Среди городов, о внутренней жизни которых поэт информирует нас более или менее обстоятельно, наиболее цельное и определенное впечатление в политическом плане производит, пожалуй, Троя. Приам скорее, чем кто бы то ни было из гомеровских царей, может быть признан единоличным правителем своего полиса, хотя и не обязательно в чисто монархическом смысле. Несмотря на свою старость и немощность, он является признанным главой общины. Не случайно сама Троя названа в «Илиаде» «великим городом владыки Приама» (так, II, 373; IV, 18, 290; XII, 11 и Др.): άστυ μέγα Πριάμοιο άνακτος, или πόλις Πριάμοιο ανακτος (Il. I, 19; II, 37; XII, 15; XIII, 14; XVIII, 288; XXII, 165). Конструкции такого рода (nomen urbis cum genetivo nominis regis) — достаточно редкое, явление в языке эпоса.[175] Это обстоятельство, а также явно микенский титул Приама — άναξ — говорят о том, что перед нами очень древняя формула, выражающая тесную, можно даже сказать, кровную связь царя с его городом и народом. В том же направлении указывает и знаменитое пророчество о гибели Трои: τιέσκετο '|λιος ίρή και Πρίαμος και λαός έυμμελίω Πριάμοιο (Il. IV, 46 сл.; VI, 449; VIII, 552; ср. XXIV, 27 сл.). Как мы уже видели, дворец Приама с его многочисленными апартаментами и с примыкающими к нему домами Гектора и Париса образует архитектурный и одновременно политический центр города, что опять-таки свидетельствует об особой роли принципа личной власти в жизни троянского общества. Кроме Приама царские титулы (Βασιλεύς или άναξ) носят его сыновья, например Парис и Гелен (Il. IV, 96; XIII, 582). Интересно, что Гектора поэт ни разу не называет «царем», хотя именно он является фактическим регентом при уже неспособном к реальному управлению Приаме и, очевидно, законным наследником его власти. Об этом достаточно красноречиво говорит имя или, скорее, прозвище маленького сына Гектора Άστυάναξ, которое, по словам поэта (VI, 403), дали ему благодарные троянцы за то, что его отец один защищал Трою от врагов.[176]

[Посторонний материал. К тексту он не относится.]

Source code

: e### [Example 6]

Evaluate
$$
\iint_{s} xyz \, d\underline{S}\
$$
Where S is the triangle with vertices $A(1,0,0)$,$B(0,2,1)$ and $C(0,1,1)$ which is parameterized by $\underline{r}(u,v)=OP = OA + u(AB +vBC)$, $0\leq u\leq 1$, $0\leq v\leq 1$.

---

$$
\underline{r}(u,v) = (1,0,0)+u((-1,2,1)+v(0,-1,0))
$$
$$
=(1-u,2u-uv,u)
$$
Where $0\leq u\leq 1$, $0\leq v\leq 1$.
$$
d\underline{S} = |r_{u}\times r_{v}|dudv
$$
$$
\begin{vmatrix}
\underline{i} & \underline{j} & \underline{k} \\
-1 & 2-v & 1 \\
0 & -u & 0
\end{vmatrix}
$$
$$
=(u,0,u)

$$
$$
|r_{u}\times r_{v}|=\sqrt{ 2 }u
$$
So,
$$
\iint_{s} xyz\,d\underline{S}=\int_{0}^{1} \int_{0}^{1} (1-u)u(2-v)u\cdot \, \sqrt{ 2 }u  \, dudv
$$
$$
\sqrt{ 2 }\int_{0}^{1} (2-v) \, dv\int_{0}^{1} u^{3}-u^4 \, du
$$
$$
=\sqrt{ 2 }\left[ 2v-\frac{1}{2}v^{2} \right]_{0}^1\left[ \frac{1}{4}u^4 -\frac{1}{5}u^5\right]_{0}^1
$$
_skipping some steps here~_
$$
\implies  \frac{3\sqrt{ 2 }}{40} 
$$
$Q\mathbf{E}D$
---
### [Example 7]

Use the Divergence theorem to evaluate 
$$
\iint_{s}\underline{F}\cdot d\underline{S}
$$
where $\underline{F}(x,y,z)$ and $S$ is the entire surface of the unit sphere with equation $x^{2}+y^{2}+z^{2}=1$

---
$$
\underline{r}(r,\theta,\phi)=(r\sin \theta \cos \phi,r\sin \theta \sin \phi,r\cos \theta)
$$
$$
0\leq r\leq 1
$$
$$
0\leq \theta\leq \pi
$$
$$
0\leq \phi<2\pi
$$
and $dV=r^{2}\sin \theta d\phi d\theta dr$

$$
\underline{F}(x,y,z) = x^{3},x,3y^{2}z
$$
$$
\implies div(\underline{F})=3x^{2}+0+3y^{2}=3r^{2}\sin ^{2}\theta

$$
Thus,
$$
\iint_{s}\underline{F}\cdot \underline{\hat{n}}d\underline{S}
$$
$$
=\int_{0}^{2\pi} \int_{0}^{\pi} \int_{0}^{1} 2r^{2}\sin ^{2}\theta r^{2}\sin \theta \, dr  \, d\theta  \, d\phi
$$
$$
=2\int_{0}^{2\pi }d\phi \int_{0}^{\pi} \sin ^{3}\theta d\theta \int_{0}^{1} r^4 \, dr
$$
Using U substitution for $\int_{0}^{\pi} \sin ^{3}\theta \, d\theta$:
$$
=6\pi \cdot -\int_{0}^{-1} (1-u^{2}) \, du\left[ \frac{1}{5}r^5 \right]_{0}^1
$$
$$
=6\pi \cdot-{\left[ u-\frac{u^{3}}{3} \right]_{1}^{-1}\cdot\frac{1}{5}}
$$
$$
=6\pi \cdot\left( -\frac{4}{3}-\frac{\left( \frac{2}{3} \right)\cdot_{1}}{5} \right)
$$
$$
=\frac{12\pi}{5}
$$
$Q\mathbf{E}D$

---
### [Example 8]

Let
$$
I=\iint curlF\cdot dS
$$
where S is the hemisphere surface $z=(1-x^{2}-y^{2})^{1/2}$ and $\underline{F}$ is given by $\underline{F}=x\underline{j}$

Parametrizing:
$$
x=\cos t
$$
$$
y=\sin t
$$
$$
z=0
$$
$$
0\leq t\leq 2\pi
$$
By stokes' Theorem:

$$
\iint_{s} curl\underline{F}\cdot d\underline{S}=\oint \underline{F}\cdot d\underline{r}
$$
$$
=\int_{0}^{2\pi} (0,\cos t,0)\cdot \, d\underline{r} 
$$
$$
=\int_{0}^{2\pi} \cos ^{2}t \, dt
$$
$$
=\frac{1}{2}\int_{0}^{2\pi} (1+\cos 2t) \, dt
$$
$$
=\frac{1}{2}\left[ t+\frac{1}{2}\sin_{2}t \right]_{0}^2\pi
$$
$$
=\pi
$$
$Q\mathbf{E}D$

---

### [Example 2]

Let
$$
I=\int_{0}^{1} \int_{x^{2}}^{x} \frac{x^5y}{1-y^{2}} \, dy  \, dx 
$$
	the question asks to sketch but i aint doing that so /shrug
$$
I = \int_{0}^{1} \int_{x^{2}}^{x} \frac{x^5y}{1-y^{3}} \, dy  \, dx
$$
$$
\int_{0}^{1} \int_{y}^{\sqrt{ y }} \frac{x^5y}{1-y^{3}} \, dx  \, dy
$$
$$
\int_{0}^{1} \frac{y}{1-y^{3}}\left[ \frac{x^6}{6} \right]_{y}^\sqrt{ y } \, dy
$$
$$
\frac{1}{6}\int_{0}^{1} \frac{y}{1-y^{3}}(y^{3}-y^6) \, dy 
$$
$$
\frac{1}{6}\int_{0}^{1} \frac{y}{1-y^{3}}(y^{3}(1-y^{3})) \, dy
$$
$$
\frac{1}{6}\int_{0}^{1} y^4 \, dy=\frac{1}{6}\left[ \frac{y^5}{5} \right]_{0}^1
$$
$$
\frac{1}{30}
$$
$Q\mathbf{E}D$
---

Царская власть принадлежит Приаму и его детям как представителям старшей ветви рода Дарданидов, с незапамятных времен правящего Троей (см. его родословную в Il. XX, 215 слл.). Однако претенденты на престол имеются и в других побочных ветвях этого же рода. Одному из них — Энею — суждено царствовать над троянцами, после того как погибнет ненавистное Зевсу «племя Приама» (об этом говорит Посейдон: Il. XX, 302 слл.).[177] Ахилл, по-видимому, тоже что-то знающий об этом пророчестве, пользуется им как поводом для насмешек над Энеем, с которым он встретился на поле брани (ibid.,. 180 слл.): «Или душа побуждает тебя сразиться со мной в надежде стать хозяином чести Приама среди троянцев, укротителей коней? Однако, если даже ты и снимешь с меня доспехи, Приам не передаст тебе свою почесть ради этого. Ведь у него есть сыновья...» Из этих слов следует, что Приам сам волен распоряжаться своей властью (поэт называет ее сначала τιμή, затем γέρας), которую он может передать (букв, «вложить в руку») кому угодно.[178]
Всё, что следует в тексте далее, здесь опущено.